Jesus studied BSIE at the West Visayas State University previously known as Calinog Agricultural and Industrial College.
Jesus’s approach to teaching is known as culture-based education (CBE), which he models in his school throughout the curriculum. It is his dream that education throughout his country will become truly inclusive and culture-sensitive.
With this approach, students become engaged in their education, learning through traditional dances, songs, epics, local games and crafts that give context to their studies. Test scores have revealed that at least 87 percent of his pupils achieved their age-expected grades through culture-based teaching.
“Through culture-based teaching, we have reduced our drop-out rate of students from five- to one-percent and we even want to have it at a zero rate,” Jesus said.
To engage parents, Jesus has invited them to school and have them participate in their activities. “I consider them as partners in keeping the children in school and for them to forget the hardship even for a day, remind them that we can overcome poverty if we are educated,” Jesus said.
“It is only in the awareness of our identity that empowers us. When we are empowered, we can become productive citizens of our community, of our country and of the world.”
He has received many national and international awards for teaching, and for his writing and his promotion and support for indigenous culture.
Sunny Varkey, founder of the Varkey Foundation and the Global Teacher Prize congratulated Insilada. “I hope his story will inspire those looking to enter the teaching profession and shine a powerful spotlight on the incredible work teachers do all over the Philippines and throughout the world every day,” he said.
“The thousands of nominations and applications we received from every corner of the planet is a testimony to the achievements of teachers and the enormous impact they have on all of our lives.”

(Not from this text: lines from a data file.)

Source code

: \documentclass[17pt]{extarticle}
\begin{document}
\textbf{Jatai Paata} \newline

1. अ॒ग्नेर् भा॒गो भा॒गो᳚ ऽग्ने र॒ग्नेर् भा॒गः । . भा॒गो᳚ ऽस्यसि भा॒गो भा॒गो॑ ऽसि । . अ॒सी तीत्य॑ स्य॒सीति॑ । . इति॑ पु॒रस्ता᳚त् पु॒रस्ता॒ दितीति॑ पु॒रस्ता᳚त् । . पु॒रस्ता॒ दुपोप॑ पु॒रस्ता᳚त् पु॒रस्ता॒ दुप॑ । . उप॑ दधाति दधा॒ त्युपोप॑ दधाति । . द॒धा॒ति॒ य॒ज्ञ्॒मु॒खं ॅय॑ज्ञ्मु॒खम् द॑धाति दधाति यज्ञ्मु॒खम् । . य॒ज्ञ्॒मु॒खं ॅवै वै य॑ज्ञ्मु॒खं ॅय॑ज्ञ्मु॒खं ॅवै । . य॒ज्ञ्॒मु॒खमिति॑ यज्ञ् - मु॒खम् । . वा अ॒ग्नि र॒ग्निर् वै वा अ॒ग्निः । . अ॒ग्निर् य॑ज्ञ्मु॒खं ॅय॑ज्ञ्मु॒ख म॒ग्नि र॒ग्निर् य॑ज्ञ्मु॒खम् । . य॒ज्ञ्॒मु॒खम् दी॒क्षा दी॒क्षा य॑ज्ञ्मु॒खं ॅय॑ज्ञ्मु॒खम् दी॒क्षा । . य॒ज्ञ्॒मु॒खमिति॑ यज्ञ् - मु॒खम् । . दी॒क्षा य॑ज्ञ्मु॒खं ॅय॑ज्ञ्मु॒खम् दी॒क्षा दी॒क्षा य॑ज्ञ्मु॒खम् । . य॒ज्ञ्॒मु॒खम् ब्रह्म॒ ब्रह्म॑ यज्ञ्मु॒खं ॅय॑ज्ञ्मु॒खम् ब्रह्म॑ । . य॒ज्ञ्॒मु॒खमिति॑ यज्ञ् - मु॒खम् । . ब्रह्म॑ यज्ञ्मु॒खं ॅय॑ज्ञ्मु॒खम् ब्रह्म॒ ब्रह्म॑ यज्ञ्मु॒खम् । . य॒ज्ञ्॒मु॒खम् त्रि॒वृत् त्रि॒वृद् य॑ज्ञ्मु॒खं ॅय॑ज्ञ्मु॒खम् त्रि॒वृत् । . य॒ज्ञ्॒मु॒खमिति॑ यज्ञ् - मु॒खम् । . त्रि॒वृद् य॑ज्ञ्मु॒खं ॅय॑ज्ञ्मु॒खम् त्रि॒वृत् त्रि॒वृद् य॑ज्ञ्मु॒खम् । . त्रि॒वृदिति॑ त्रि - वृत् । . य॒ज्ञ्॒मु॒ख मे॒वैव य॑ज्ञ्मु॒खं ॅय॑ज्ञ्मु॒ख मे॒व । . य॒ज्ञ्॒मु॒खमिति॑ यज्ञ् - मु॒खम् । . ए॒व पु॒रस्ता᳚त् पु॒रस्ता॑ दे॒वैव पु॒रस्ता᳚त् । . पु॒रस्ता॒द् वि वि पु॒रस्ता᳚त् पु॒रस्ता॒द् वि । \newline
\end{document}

The other nine finalists for the Global Teacher Prize 2018 are:
- Nurten Akkus a pre-school teacher and principal at Ayvacik Pre-School, Samsun, Turkey
- Marjorie Brown, who teaches history at Roedean School, Johannesburg, South Africa
- Luis Miguel Bermudez Gutierrez, a social science teacher at the Colegio Gerardo Paredes IED, Bogotá, Colombia
- Glenn Lee, an engineering and technology teacher from Waialua High & Intermediate School, Waialua, Hawaii, United States
- Diego Mahfouz Faria Lima, director of Darcy Ribeiro Municipal School, in São José do Rio Preto, São Paulo, Brazil
- Koen Timmers, a lecturer at PXL university college in Hasselt and a computer science teacher at CVO De Verdieping school in Heusden-Zolder, Belgium
- Eddie Woo, a mathematics teacher from Cherrybrook Technology High School, Sydney, Australia
- Andria Zafirakou, an art and textiles teacher from Alperton Community School, Brent, London, United Kingdom
- Barbara Anna Zielonka, an English teacher at Nannestad High School, Norway.
The winner will be chosen from this ten by the Global Teacher Prize Academy. All ten finalists will be invited to Dubai for the Award ceremony at the Global Education and Skills Forum (GESF) on Sunday, March 18, where the winner will be announced live on stage in a red carpet gala event which is beamed around the world.
Without compromising their work in the classroom, the winner will be asked to serve as a global ambassador for the Varkey Foundation, attending public events and speaking in public forums about improving the prestige of the teaching profession. A condition of winning the prize is that the winner remains as a classroom teacher for at least five years.
The Global Teacher Prize Academy includes prominent names such as Wendy Kopp, co-founder, and CEO of Teach for All; Brett Wigdortz, founder of Teach First; Nick Booth, former CEO, The Royal Foundation of The Duke and Duchess of Cambridge and Prince Harry; James E Ryan, Dean and Professor, Harvard Graduate School of Education, United States; Jeffrey D. Sachs, world-renowned professor of economics and special advisor to the U.N; and, Lewis Pugh, the only person to have completed a long distance swim in every ocean of the world.